= WORK INSTRUCTIONS =
Where does the string "with" occur in the entries below? Copy every line where it does.
─── MATERIAL SHOWN ───
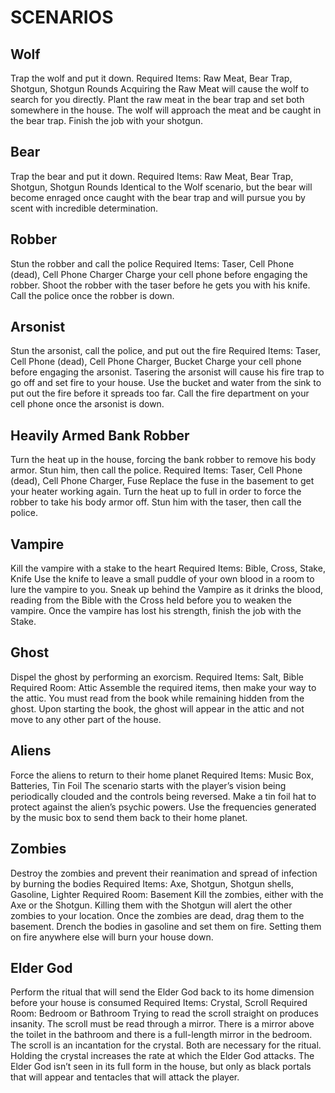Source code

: # SCENARIOS
## Wolf
Trap the wolf and put it down.
Required Items: Raw Meat, Bear Trap, Shotgun, Shotgun Rounds
Acquiring the Raw Meat will cause the wolf to search for you directly. Plant the raw meat in the bear trap and set both somewhere in the house. The wolf will approach the meat and be caught in the bear trap. Finish the job with your shotgun.

## Bear
Trap the bear and put it down.
Required Items: Raw Meat, Bear Trap, Shotgun, Shotgun Rounds
Identical to the Wolf scenario, but the bear will become enraged once caught with the bear trap and will pursue you by scent with incredible determination.

## Robber
Stun the robber and call the police
Required Items: Taser, Cell Phone (dead), Cell Phone Charger
Charge your cell phone before engaging the robber. Shoot the robber with the taser before he gets you with his knife. Call the police once the robber is down.

## Arsonist
Stun the arsonist, call the police, and put out the fire
Required Items: Taser, Cell Phone (dead), Cell Phone Charger, Bucket
Charge your cell phone before engaging the arsonist. Tasering the arsonist will cause his fire trap to go off and set fire to your house. Use the bucket and water from the sink to put out the fire before it spreads too far. Call the fire department on your cell phone once the arsonist is down.

## Heavily Armed Bank Robber
Turn the heat up in the house, forcing the bank robber to remove his body armor. Stun him, then call the police.
Required Items: Taser, Cell Phone (dead), Cell Phone Charger, Fuse
Replace the fuse in the basement to get your heater working again. Turn the heat up to full in order to force the robber to take his body armor off. Stun him with the taser, then call the police.

## Vampire
Kill the vampire with a stake to the heart
Required Items: Bible, Cross, Stake, Knife
Use the knife to leave a small puddle of your own blood in a room to lure the vampire to you. Sneak up behind the Vampire as it drinks the blood, reading from the Bible with the Cross held before you to weaken the vampire. Once the vampire has lost his strength, finish the job with the Stake.

## Ghost
Dispel the ghost by performing an exorcism.
Required Items: Salt, Bible
Required Room: Attic
Assemble the required items, then make your way to the attic. You must read from the book while remaining hidden from the ghost. Upon starting the book, the ghost will appear in the attic and not move to any other part of the house.

## Aliens
Force the aliens to return to their home planet
Required Items: Music Box, Batteries, Tin Foil
The scenario starts with the player’s vision being periodically clouded and the controls being reversed. Make a tin foil hat to protect against the alien’s psychic powers. Use the frequencies generated by the music box to send them back to their home planet.

## Zombies
Destroy the zombies and prevent their reanimation and spread of infection by burning the bodies
Required Items: Axe, Shotgun, Shotgun shells, Gasoline, Lighter
Required Room: Basement
Kill the zombies, either with the Axe or the Shotgun. Killing them with the Shotgun will alert the other zombies to your location. Once the zombies are dead, drag them to the basement. Drench the bodies in gasoline and set them on fire. Setting them on fire anywhere else will burn your house down.

## Elder God
Perform the ritual that will send the Elder God back to its home dimension before your house is consumed
Required Items: Crystal, Scroll
Required Room: Bedroom or Bathroom
Trying to read the scroll straight on produces insanity. The scroll must be read through a mirror. There is a mirror above the toilet in the bathroom and there is a full-length mirror in the bedroom. The scroll is an incantation for the crystal. Both are necessary for the ritual. Holding the crystal increases the rate at which the Elder God attacks. The Elder God isn’t seen in its full form in the house, but only as black portals that will appear and tentacles that will attack the player.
───
= WRITTEN SOLUTION =
Acquiring the Raw Meat will cause the wolf to search for you directly. Plant the raw meat in the bear trap and set both somewhere in the house. The wolf will approach the meat and be caught in the bear trap. Finish the job with your shotgun.
Identical to the Wolf scenario, but the bear will become enraged once caught with the bear trap and will pursue you by scent with incredible determination.
Charge your cell phone before engaging the robber. Shoot the robber with the taser before he gets you with his knife. Call the police once the robber is down.
Replace the fuse in the basement to get your heater working again. Turn the heat up to full in order to force the robber to take his body armor off. Stun him with the taser, then call the police.
Kill the vampire with a stake to the heart
Use the knife to leave a small puddle of your own blood in a room to lure the vampire to you. Sneak up behind the Vampire as it drinks the blood, reading from the Bible with the Cross held before you to weaken the vampire. Once the vampire has lost his strength, finish the job with the Stake.
The scenario starts with the player’s vision being periodically clouded and the controls being reversed. Make a tin foil hat to protect against the alien’s psychic powers. Use the frequencies generated by the music box to send them back to their home planet.
Kill the zombies, either with the Axe or the Shotgun. Killing them with the Shotgun will alert the other zombies to your location. Once the zombies are dead, drag them to the basement. Drench the bodies in gasoline and set them on fire. Setting them on fire anywhere else will burn your house down.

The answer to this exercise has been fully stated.